I am thankful for that conversation that seemed to happen in passing twenty or so years ago. It comes back to me often now, that promise to myself and to God that I would no longer pray only while doing something else but that I would take the time once given to baths and bottles and use it for intercession and praise. I am not always so focused as to use this time wisely as life and the way it has changed has not really given me back time in equal measure. No longer are there many women whose children are grown and yet who remain homemakers. The time of baths and bottles seems to have been seamlessly replaced with work during the day and chores in the evening left undone during the previous eight hours. My dream of putting aside an hour each morning in the quiet of my home to be with the Lord didn't happen quite the way I imagined it for my Aunt Elizabeth.

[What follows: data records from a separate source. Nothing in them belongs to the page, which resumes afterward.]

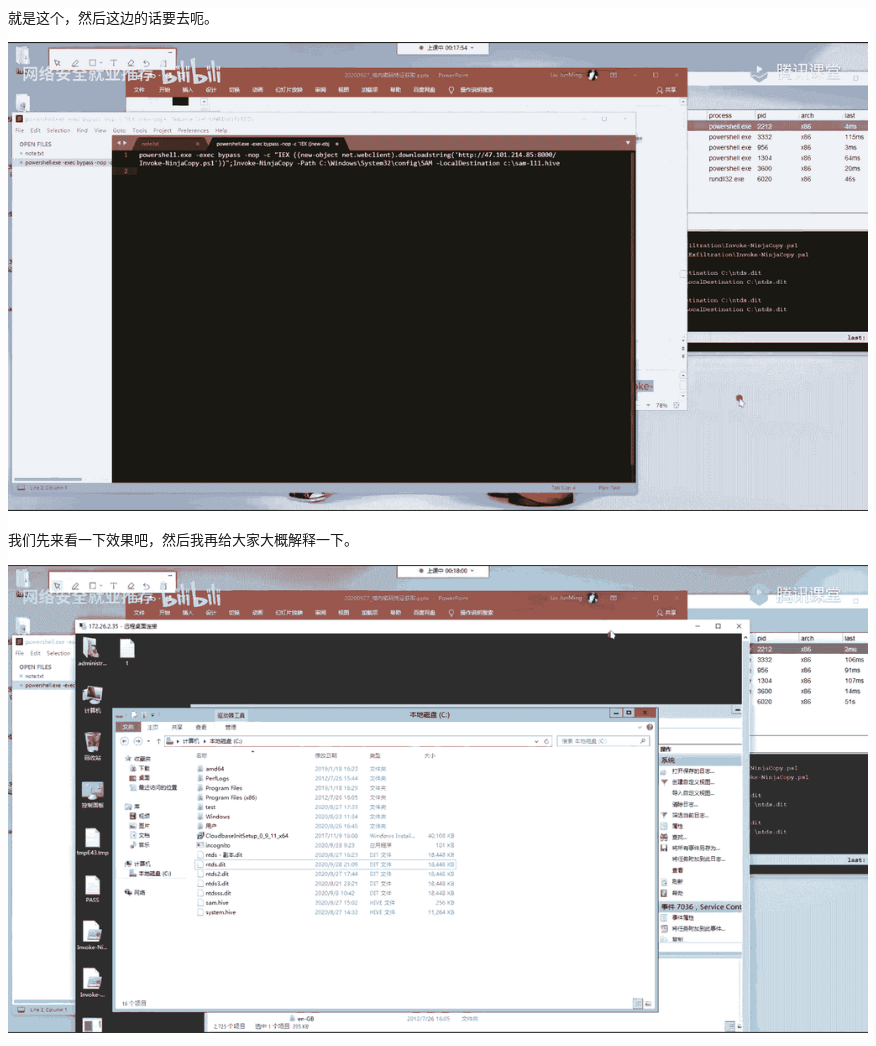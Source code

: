 就是这个，然后这边的话要去呃。

![](img/b292be86923c54fb2de0acb80b573d30_98.png)

我们先来看一下效果吧，然后我再给大家大概解释一下。

![](img/b292be86923c54fb2de0acb80b573d30_100.png)
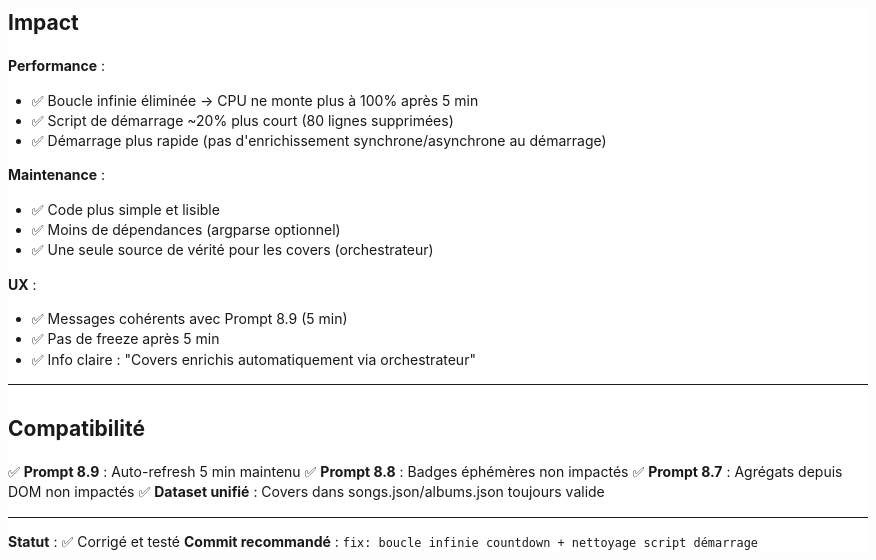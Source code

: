 ## Impact

**Performance** :
- ✅ Boucle infinie éliminée → CPU ne monte plus à 100% après 5 min
- ✅ Script de démarrage ~20% plus court (80 lignes supprimées)
- ✅ Démarrage plus rapide (pas d'enrichissement synchrone/asynchrone au démarrage)

**Maintenance** :
- ✅ Code plus simple et lisible
- ✅ Moins de dépendances (argparse optionnel)
- ✅ Une seule source de vérité pour les covers (orchestrateur)

**UX** :
- ✅ Messages cohérents avec Prompt 8.9 (5 min)
- ✅ Pas de freeze après 5 min
- ✅ Info claire : "Covers enrichis automatiquement via orchestrateur"

---

## Compatibilité

✅ **Prompt 8.9** : Auto-refresh 5 min maintenu
✅ **Prompt 8.8** : Badges éphémères non impactés
✅ **Prompt 8.7** : Agrégats depuis DOM non impactés
✅ **Dataset unifié** : Covers dans songs.json/albums.json toujours valide

---

**Statut** : ✅ Corrigé et testé
**Commit recommandé** : `fix: boucle infinie countdown + nettoyage script démarrage`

How important it is to not put old-fashioned prayer on the list of out-dated and antiquated notions. I drive around town and see signs for this church or that church offering scripture, hope and inspirational ideas. I see news stories about people gathering to clean up a park or donate school supplies. My own church had a baptism service yesterday with a picnic as 80 people made a public declaration of their faith. All good things. But I hope that this has not done for others which it has sometimes done for me. Pushed private prayer quietly into the background of public faith. All of these moments of outreach, love in flesh leave eternal footprints, I know. And yet none will resound with the echoes of a person behind a closed door daring to boldly go before the face of God to plead on behalf of her children, her husband, her nation. The son who attends a mission trip with his youth group because he is inspired to reach out with the love of Christ is beautiful. But the child who lives daily with an almost physical need to touch Christ himself will be the one whose impact is unlimited by moments in time.
Every organized moment in the name of Jesus is only a shadow of the effect of quiet and personal prayer that invites the Holy Spirit to dwell among men.
Thank you Trish for sharing Aunt Elizabeth's lessons all of those years ago. And now, the lesson is is shared again.
Small grace: A brand new bag of Gold Toe socks!